Свое оппозиционное поле Белинков нашел в вольном печатном слове, право на которое он и пытался осуществить в немыслимых условиях советской цензуры. Печатное слово он считал массовым и потому более действенным средством противостояния тоталитарной системе по сравнению с письмами, «самиздатом», демонстрациями, писанием «в стол» и подпольной деятельностью в рамках 60-х годов. Тут он изворачивался в эзоповом языке. Тут он и создал формулу, вошедшую в нынешний литературный обиход, — «сдача и гибель советского интеллигента». Тут он был готов пойти, и шел на отчаянный риск. Сделав выбор, он подчинял ему все и всех. И он не щадил себя и не позволял себе отвлекаться ничем, предвидя, что «Оттепель» не будет продолжаться долго. И, когда увидел свои возможности исчерпанными, совершил побег в неизвестность. Подвижник? Романтик? Городской сумасшедший? Мы жили обыкновенной напряженной жизнью своего времени и своей страны, со всеми ее опасностями и человеческими радостями. Просто Аркадий, может быть, острее других относился к несовершенству нашего социального бытия и был немного требовательнее к себе, чем полагается по принятым человеческим нормам.

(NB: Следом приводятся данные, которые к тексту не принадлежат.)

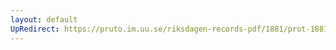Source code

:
 ```yaml
---
layout: default
UpRedirect: https://pruto.im.uu.se/riksdagen-records-pdf/1881/prot-1881--fk--003/prot-1881--fk--003_014.pdf
---
```

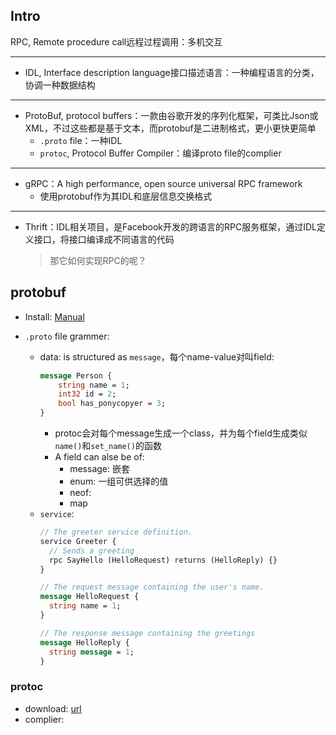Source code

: ## Intro

RPC, Remote procedure call远程过程调用：多机交互

---

+ IDL, Interface description language接口描述语言：一种编程语言的分类，协调一种数据结构

---

+ ProtoBuf, protocol buffers：一款由谷歌开发的序列化框架，可类比Json或XML，不过这些都是基于文本，而protobuf是二进制格式，更小更快更简单
	+ `.proto` file：一种IDL
	+ `protoc`, Protocol Buffer Compiler：编译proto file的complier
---
+ gRPC：A high performance, open source universal RPC framework
	+ 使用protobuf作为其IDL和底层信息交换格式
---
+ Thrift：IDL相关项目，是Facebook开发的跨语言的RPC服务框架，通过IDL定义接口，将接口编译成不同语言的代码
	>那它如何实现RPC的呢？

## protobuf
+ Install: [Manual](https://grpc.io/docs/protoc-installation/)

+ `.proto` file grammer:
	+ data: is structured as `message`，每个name-value对叫field:
		```proto
		message Person {
			string name = 1;
			int32 id = 2;
			bool has_ponycopyer = 3;
		}
		```
		+ protoc会对每个message生成一个class，并为每个field生成类似`name()`和`set_name()`的函数
		+ A field can alse be of:
			+ message: 嵌套
			+ enum: 一组可供选择的值
			+ neof:
			+ map
	+ `service`:
		```proto
		// The greeter service definition.
		service Greeter {
		  // Sends a greeting
		  rpc SayHello (HelloRequest) returns (HelloReply) {}
		}
		
		// The request message containing the user's name.
		message HelloRequest {
		  string name = 1;
		}
		
		// The response message containing the greetings
		message HelloReply {
		  string message = 1;
		}
		```

### protoc
+ download: [url](https://grpc.io/docs/protoc-installation/)
+ complier:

Отличие от современников было, но и тесная связь была. Те, кто помоложе, обращались к нему как к старшему товарищу, в некотором роде как к учителю. Писатели старшего поколения, те, кто не забыл идеалы своей юности, отчаянно споря с ним, принимали его как равного. Хотя он и считал, что борьбой за права человека и конвергенцией с Западом — краеугольные камни диссидентства — советскую систему исправить нельзя (тут он не был согласен с Сахаровым), он был уверен, что борьбу с тираническим режимом вести все равно нужно, иначе тот затопчет все живое. «Самый мужественный пессимист на свете», — назвал его однажды наш друг Леонид Финкельштейн.
О взаимоотношениях Белинкова с теми, кто не принимал окружающую действительность сталинского и послесталинского времени, лучше всего рассказали они сами.

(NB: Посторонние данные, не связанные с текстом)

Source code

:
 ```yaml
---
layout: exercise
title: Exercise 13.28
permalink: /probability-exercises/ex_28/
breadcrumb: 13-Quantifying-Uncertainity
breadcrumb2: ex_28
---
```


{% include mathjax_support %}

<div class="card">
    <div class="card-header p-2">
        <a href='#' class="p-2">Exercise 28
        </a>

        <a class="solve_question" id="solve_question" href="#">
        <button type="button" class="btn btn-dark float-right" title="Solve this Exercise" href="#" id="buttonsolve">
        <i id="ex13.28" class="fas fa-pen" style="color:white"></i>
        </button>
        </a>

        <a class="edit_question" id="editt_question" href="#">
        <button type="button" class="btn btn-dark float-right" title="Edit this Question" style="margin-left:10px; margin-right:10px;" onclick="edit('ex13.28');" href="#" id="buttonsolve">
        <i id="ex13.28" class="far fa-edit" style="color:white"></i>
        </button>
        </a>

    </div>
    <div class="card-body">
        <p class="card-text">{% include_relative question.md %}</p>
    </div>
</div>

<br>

Это случилось пять лет спустя после того, как с флагштока московского Белого дома был спущен красный флаг и торжественно поднят бело-сине-красный, чему мне довелось быть взволнованным свидетелем. Страна переживала первые трудности, связанные с политической, экономической и идеологической перестройкой. В бесцензурную литературу входило новое поколение, поверившее в то, что оно будет жить в свободной стране. Начинался решительный пересмотр прошлого.